Assigned task | Could you set down the lines from the first line of the entries below through the line with "From step 5", exactly and with no pictures?

────

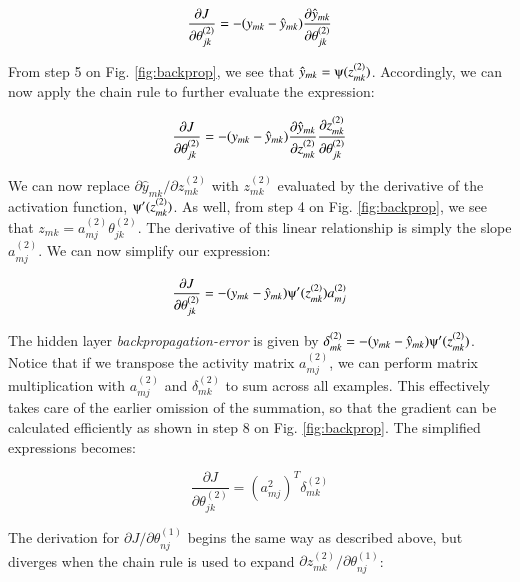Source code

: \begin{equation*}
    \frac{\partial J}{\partial \theta_{jk}^{(2)}} =  -(y_{mk} - \hat{y}_{mk})\frac{\partial \hat{y}_{mk}}{\partial \theta_{jk}^{(2)}}\\
\end{equation*}

\noindent
From step 5 on Fig. \ref{fig:backprop}, we see that $\hat{y}_{mk} = \psiup(z_{mk}^{(2)})$. Accordingly, we can now apply the chain rule to further evaluate the expression: 

\begin{equation*}
    \frac{\partial J}{\partial \theta_{jk}^{(2)}} =  -(y_{mk} - \hat{y}_{mk}) \frac{\partial \hat{y}_{mk}}{\partial z_{mk}^{(2)}} \frac{\partial z_{mk}^{(2)}}{\partial \theta_{jk}^{(2)}}\\
\end{equation*}

\noindent
We can now replace $\partial \hat{y}_{mk} / \partial z_{mk}^{(2)}$ with $z_{mk}^{(2)}$ evaluated by the derivative of the activation function, $\psiup'(z_{mk}^{(2)})$. As well, from step 4 on Fig. \ref{fig:backprop}, we see that $z_{mk} = a_{mj}^{(2)}\theta_{jk}^{(2)}$. The derivative of this linear relationship is simply the slope $a_{mj}^{(2)}$. We can now simplify our expression:

\begin{equation*}
    \frac{\partial J}{\partial \theta_{jk}^{(2)}} =  -(y_{mk} - \hat{y}_{mk}) \psiup'(z_{mk}^{(2)}) a_{mj}^{(2)}
\end{equation*}

\noindent
The hidden layer \textit{backpropagation-error} is given by $\delta_{mk}^{(2)} = -(y_{mk} - \hat{y}_{mk})\psiup'(z_{mk}^{(2)})$. Notice that if we transpose the activity matrix $a_{mj}^{(2)}$, we can perform matrix multiplication with $a_{mj}^{(2)}$ and $\delta_{mk}^{(2)}$ to sum across all examples. This effectively takes care of the earlier omission of the summation, so that the gradient can be calculated efficiently as shown in step 8 on Fig. \ref{fig:backprop}. The simplified expressions becomes:

\begin{equation*}
    \frac{\partial J}{\partial \theta_{jk}^{(2)}} =  (a_{mj}^{2})^{T}\delta_{mk}^{(2)}
\end{equation*}

\noindent
The derivation for $\partial J / \partial \theta_{nj}^{(1)}$ begins the same way as described above, but diverges when the chain rule is used to expand $\partial z_{mk}^{(2)}/\partial \theta_{nj}^{(1)}$:
 
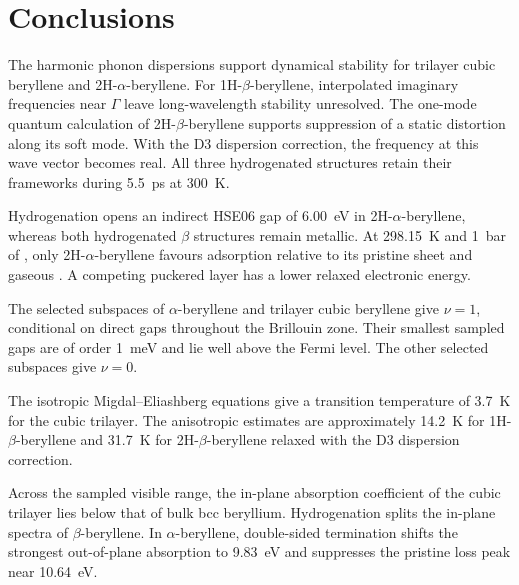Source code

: \FloatBarrier
\section{Conclusions}
\label{3_conclusions}

The harmonic phonon dispersions support dynamical stability for trilayer cubic beryllene and 2H-$\alpha$-beryllene.
For 1H-$\beta$-beryllene, interpolated imaginary frequencies near $\Gamma$ leave long-wavelength stability unresolved.
The one-mode quantum calculation of 2H-$\beta$-beryllene supports suppression of a static distortion along its soft mode.
With the D3 dispersion correction, the frequency at this wave vector becomes real.
All three hydrogenated structures retain their frameworks during \qty{5.5}{\pico\second} at \qty{300}{\kelvin}.

Hydrogenation opens an indirect HSE06 gap of \qty{6.00}{\electronvolt} in 2H-$\alpha$-beryllene, whereas both hydrogenated $\beta$ structures remain metallic.
At \qty{298.15}{\kelvin} and \qty{1}{\bar} of , only 2H-$\alpha$-beryllene favours adsorption relative to its pristine sheet and gaseous .
A competing puckered  layer has a lower relaxed electronic energy.

The selected subspaces of $\alpha$-beryllene and trilayer cubic beryllene give $\nu=1$, conditional on direct gaps throughout the Brillouin zone.
Their smallest sampled gaps are of order \qty{1}{\milli\electronvolt} and lie well above the Fermi level.
The other selected subspaces give $\nu=0$.

The isotropic Migdal--Eliashberg equations give a transition temperature of \qty{3.7}{\kelvin} for the cubic trilayer.
The anisotropic estimates are approximately \qty{14.2}{\kelvin} for 1H-$\beta$-beryllene and \qty{31.7}{\kelvin} for 2H-$\beta$-beryllene relaxed with the D3 dispersion correction.

Across the sampled visible range, the in-plane absorption coefficient of the cubic trilayer lies below that of bulk bcc beryllium.
Hydrogenation splits the in-plane spectra of $\beta$-beryllene.
In $\alpha$-beryllene, double-sided termination shifts the strongest out-of-plane absorption to \qty{9.83}{\electronvolt} and suppresses the pristine loss peak near \qty{10.64}{\electronvolt}.
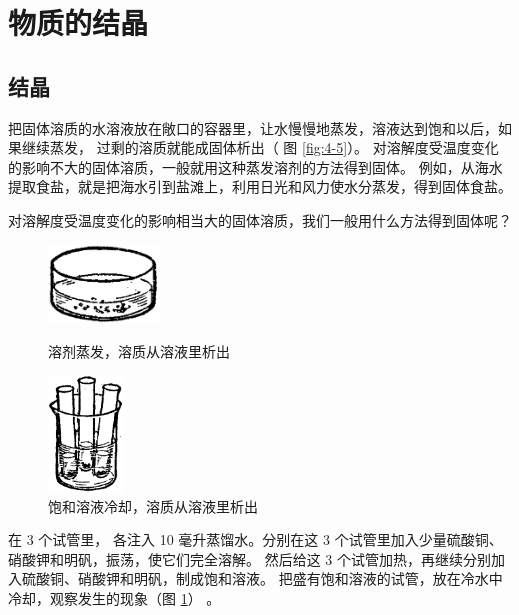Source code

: \section{物质的结晶}\label{sec:4-4}

\subsection{结晶}

把固体溶质的水溶液放在敞口的容器里，让水慢慢地蒸发，溶液达到饱和以后，如果继续蒸发，
过剩的溶质就能成固体析出（ 图 \ref{fig:4-5}）。
对溶解度受温度变化的影响不大的固体溶质，一般就用这种蒸发溶剂的方法得到固体。
例如，从海水提取食盐，就是把海水引到盐滩上，利用日光和风力使水分蒸发，得到固体食盐。

对溶解度受温度变化的影响相当大的固体溶质，我们一般用什么方法得到固体呢？

\begin{figure}[htbp]
    \centering
    \begin{minipage}[b]{7cm}
        \centering
        \includegraphics[width=3cm]{../pic/czhx1-ch4-5}
    \caption{溶剂蒸发，溶质从溶液里析出}\label{fig:4-5}
    \end{minipage}
    \qquad
    \begin{minipage}[b]{7cm}
        \centering
        \includegraphics[width=2cm]{../pic/czhx1-ch4-6}
        \caption{饱和溶液冷却，溶质从溶液里析出}\label{fig:4-6}
    \end{minipage}
\end{figure}


\begin{shiyan}\label{shiyan:4-7}
    在 3 个试管里， 各注入 10 毫升蒸馏水。分别在这 3 个试管里加入少量硫酸铜、硝酸钾和明矾，振荡，使它们完全溶解。
    然后给这 3 个试管加热，再继续分别加入硫酸铜、硝酸钾和明矾，制成饱和溶液。
    把盛有饱和溶液的试管，放在冷水中冷却，观察发生的现象（图 \ref{fig:4-6}） 。
\end{shiyan}

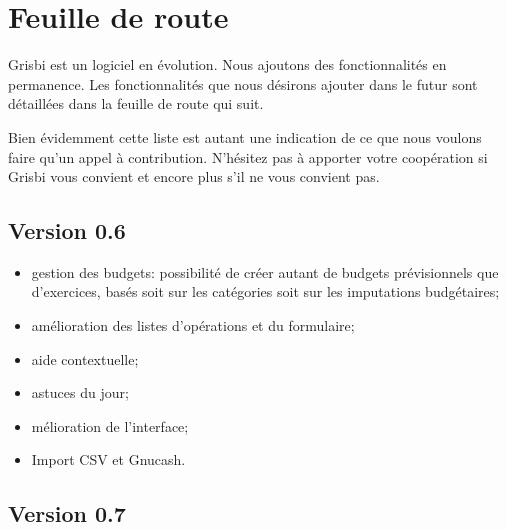

\chapter{Feuille de route\label{todo} }

Grisbi est un logiciel en évolution. Nous ajoutons des fonctionnalités en permanence.  Les fonctionnalités que nous désirons ajouter dans le futur sont détaillées dans la feuille de route qui suit.

Bien évidemment cette liste est autant une indication de ce que nous voulons faire qu'un appel à contribution.  N'hésitez pas à apporter votre coopération si Grisbi vous convient et encore plus s'il ne vous convient pas.


\section{Version 0.6}

\begin{itemize}
	\item gestion des budgets: possibilité de créer autant de budgets prévisionnels 	que d'exercices, basés soit sur les catégories soit sur les imputations budgétaires;	
	\item amélioration des listes d'opérations et du formulaire;	
	\item aide contextuelle;	
	\item astuces du jour;	
	\item mélioration de l'interface;	
	\item Import CSV et Gnucash.
\end{itemize}


\section{Version 0.7}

────

Exercise solution |
Source code

: \begin{equation*}
    \frac{\partial J}{\partial \theta_{jk}^{(2)}} =  -(y_{mk} - \hat{y}_{mk})\frac{\partial \hat{y}_{mk}}{\partial \theta_{jk}^{(2)}}\\
\end{equation*}

\noindent
From step 5 on Fig. \ref{fig:backprop}, we see that $\hat{y}_{mk} = \psiup(z_{mk}^{(2)})$. Accordingly, we can now apply the chain rule to further evaluate the expression: 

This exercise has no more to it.